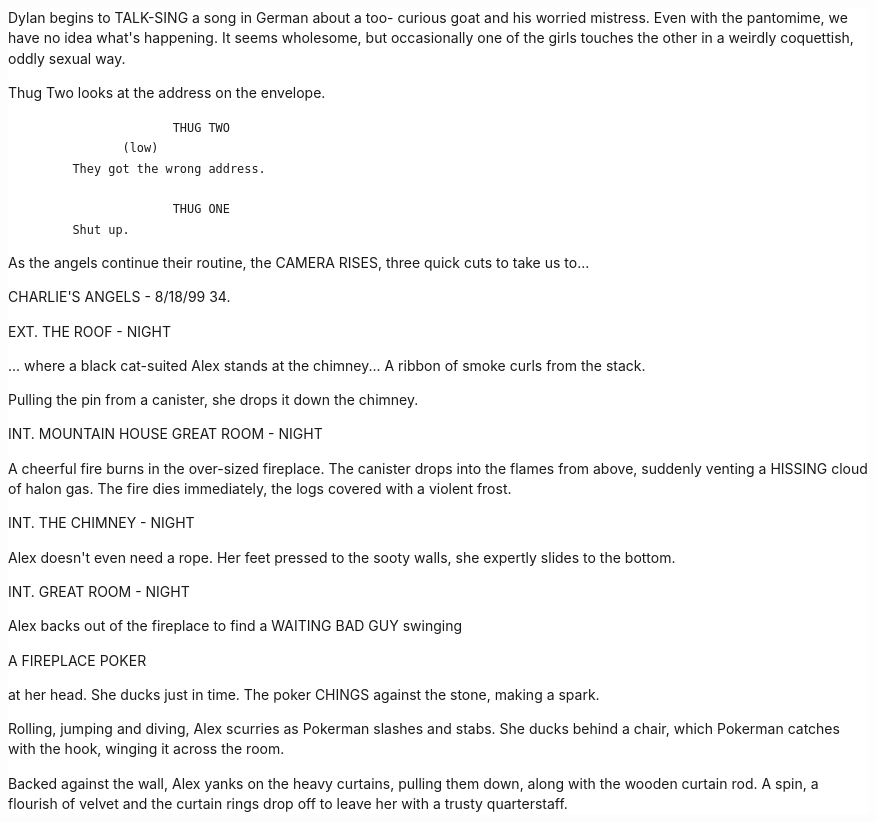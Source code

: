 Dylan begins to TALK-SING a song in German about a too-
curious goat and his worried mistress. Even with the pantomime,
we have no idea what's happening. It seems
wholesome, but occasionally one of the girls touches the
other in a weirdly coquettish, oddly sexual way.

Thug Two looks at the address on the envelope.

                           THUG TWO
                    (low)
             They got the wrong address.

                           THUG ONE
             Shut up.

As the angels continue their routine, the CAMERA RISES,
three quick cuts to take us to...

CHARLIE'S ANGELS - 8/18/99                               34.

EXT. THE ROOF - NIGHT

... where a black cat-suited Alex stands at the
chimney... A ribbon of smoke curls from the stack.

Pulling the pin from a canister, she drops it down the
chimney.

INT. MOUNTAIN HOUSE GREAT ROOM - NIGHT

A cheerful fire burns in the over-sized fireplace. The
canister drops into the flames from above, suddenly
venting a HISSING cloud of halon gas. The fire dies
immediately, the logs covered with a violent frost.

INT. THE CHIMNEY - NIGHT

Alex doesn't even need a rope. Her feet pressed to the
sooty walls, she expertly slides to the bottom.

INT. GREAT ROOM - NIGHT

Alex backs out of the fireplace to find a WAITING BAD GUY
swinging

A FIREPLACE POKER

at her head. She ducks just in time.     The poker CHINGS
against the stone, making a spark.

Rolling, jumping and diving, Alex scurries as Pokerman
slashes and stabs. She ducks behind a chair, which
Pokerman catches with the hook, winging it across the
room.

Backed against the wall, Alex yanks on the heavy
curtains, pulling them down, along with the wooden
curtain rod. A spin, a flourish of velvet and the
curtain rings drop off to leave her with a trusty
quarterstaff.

---

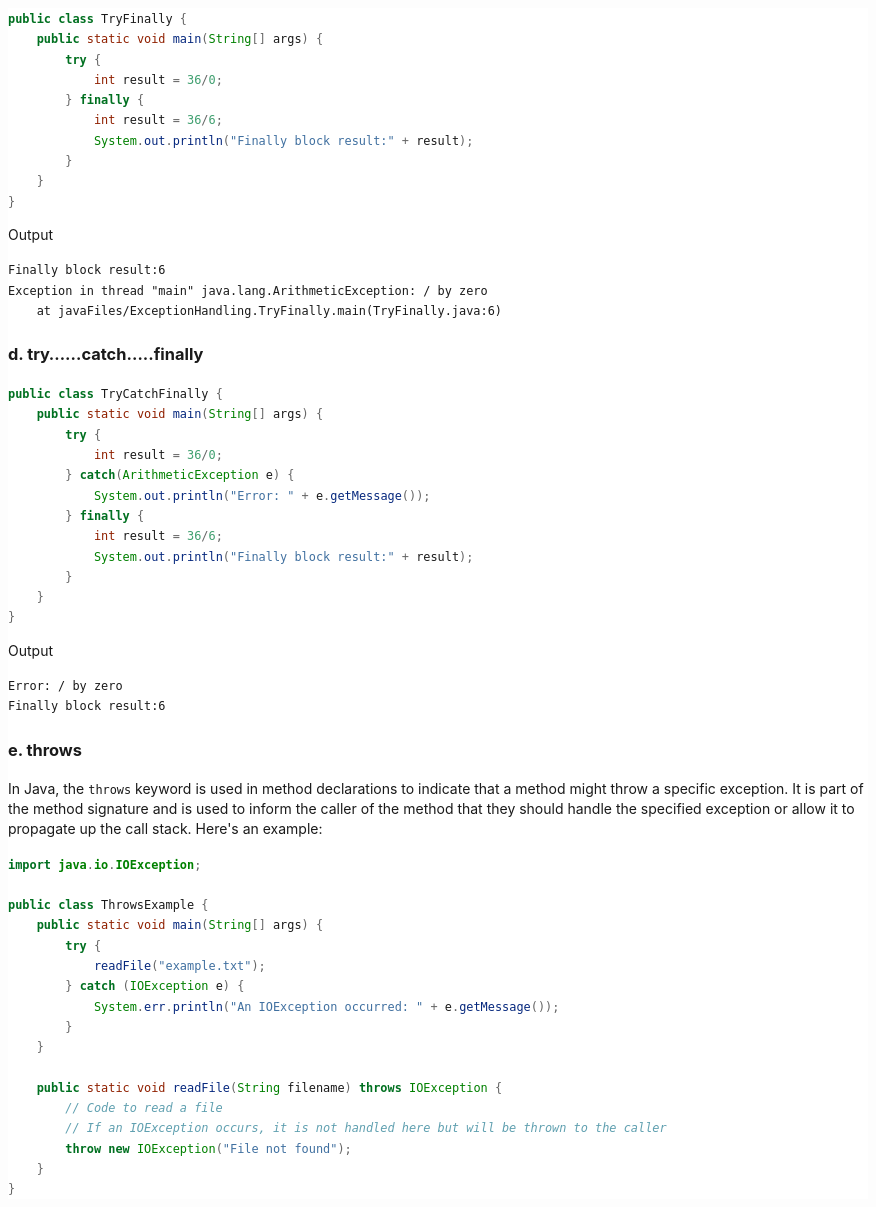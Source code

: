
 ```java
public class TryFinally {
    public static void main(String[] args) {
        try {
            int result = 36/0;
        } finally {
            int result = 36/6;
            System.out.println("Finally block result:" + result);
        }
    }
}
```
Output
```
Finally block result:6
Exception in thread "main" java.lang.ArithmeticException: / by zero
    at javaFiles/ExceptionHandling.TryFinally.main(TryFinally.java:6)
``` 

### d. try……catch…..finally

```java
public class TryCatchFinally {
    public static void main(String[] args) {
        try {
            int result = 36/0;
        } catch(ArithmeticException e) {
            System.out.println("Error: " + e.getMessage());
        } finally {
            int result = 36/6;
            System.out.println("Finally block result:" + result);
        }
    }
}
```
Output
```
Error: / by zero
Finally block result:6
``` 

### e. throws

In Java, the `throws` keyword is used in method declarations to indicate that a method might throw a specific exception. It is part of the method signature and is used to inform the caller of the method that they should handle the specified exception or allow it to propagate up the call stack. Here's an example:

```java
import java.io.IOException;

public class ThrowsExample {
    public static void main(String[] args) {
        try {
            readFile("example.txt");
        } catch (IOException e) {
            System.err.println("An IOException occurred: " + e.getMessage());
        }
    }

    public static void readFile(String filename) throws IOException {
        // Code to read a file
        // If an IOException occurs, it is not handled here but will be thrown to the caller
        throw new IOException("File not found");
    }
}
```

---

* PROBLEM STATEMENT *
For each line above that holds the string "from", provide a copy of that line.

* SOLUTION FOR THIS TASK *
chimney... A ribbon of smoke curls from the stack.
Pulling the pin from a canister, she drops it down the
canister drops into the flames from above, suddenly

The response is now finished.